:: TASK TO COMPLETE ::
Below are some entries. Copy each line in them that holds "files".

:: RECORDS FOR THIS EXERCISE ::
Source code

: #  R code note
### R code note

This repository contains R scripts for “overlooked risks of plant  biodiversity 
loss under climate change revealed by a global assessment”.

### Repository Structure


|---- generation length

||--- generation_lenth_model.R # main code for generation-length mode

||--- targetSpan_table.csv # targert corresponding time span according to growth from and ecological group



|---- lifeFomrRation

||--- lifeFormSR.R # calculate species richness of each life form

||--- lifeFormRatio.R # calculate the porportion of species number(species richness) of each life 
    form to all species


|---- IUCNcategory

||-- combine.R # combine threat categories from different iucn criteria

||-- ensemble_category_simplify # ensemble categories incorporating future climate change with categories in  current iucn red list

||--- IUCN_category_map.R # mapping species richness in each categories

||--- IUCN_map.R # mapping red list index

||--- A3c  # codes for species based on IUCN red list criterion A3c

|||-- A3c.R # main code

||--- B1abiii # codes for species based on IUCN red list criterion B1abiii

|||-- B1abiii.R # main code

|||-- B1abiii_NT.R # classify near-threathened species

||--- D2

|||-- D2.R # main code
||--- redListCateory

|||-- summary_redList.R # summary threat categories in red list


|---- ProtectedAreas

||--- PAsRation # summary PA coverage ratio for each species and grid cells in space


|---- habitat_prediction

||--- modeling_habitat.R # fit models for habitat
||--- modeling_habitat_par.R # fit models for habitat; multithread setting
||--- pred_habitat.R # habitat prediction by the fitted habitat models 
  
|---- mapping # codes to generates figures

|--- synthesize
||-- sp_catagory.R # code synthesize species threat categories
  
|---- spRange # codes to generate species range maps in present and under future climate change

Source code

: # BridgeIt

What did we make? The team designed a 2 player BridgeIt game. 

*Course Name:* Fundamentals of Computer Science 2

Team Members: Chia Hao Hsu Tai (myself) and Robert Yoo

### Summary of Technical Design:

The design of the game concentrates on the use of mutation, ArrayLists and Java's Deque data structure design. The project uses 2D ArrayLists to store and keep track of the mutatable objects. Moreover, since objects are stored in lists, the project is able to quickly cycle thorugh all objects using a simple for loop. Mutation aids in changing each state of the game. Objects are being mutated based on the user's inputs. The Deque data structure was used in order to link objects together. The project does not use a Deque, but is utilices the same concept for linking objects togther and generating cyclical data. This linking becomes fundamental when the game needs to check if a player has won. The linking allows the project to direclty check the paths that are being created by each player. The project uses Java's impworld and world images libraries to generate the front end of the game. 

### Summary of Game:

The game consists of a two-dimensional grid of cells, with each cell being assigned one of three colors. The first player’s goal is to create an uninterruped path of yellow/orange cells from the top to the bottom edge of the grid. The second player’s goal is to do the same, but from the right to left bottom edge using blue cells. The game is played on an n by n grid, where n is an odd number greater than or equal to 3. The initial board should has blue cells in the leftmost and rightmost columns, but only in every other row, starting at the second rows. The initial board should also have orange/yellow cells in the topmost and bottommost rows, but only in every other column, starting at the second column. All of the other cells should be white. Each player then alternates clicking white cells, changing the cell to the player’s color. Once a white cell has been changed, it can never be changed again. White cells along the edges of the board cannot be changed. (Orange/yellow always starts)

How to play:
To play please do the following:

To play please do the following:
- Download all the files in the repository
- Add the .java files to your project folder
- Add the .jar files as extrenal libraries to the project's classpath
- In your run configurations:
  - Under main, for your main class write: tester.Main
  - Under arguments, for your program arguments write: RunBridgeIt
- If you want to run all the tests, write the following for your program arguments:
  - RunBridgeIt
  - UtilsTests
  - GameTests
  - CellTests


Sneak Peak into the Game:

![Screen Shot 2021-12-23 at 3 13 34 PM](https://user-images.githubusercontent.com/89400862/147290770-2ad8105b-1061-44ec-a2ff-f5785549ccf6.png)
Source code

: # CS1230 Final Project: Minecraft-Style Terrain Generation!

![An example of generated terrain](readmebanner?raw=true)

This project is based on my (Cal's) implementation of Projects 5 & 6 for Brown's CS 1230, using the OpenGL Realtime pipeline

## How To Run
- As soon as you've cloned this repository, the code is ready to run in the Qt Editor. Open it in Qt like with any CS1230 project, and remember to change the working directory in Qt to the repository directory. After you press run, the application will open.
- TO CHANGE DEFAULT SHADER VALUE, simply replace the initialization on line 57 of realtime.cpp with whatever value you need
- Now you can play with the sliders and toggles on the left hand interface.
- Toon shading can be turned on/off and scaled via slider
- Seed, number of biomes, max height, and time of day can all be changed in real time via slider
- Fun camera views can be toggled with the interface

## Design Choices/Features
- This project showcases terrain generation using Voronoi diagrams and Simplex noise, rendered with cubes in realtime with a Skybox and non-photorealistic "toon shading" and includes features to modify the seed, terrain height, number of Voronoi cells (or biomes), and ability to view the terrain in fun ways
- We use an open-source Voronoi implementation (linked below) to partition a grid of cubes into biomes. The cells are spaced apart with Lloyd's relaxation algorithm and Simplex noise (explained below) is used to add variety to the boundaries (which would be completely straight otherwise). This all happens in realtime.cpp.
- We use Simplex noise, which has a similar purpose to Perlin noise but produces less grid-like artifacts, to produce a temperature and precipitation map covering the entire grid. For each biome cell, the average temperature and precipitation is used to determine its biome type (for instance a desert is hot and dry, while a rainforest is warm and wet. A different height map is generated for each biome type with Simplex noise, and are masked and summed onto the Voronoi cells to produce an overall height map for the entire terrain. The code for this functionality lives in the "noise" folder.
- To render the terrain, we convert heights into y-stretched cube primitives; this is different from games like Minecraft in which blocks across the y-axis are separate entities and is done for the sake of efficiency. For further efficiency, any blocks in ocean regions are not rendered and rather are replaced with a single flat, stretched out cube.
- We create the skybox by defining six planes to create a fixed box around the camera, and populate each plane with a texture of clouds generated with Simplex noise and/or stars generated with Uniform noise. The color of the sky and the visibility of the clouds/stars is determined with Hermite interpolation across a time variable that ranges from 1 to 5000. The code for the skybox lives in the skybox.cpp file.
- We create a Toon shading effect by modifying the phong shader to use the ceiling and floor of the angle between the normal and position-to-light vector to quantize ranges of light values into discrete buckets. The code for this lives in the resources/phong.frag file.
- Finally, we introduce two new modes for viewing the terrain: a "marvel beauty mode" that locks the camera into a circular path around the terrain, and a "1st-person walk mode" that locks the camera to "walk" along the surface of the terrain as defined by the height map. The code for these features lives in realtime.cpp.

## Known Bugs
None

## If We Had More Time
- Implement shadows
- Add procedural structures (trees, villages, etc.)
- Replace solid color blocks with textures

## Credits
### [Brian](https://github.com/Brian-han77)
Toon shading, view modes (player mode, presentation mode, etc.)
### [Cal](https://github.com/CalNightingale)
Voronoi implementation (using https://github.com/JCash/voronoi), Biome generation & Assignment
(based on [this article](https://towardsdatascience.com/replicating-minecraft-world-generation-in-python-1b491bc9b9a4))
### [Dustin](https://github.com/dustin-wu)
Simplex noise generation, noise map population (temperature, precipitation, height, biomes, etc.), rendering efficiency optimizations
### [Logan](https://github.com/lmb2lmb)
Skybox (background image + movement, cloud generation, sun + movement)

:: OUTPUT FOR THIS TASK ::
- Download all the files in the repository
- Add the .java files to your project folder
- Add the .jar files as extrenal libraries to the project's classpath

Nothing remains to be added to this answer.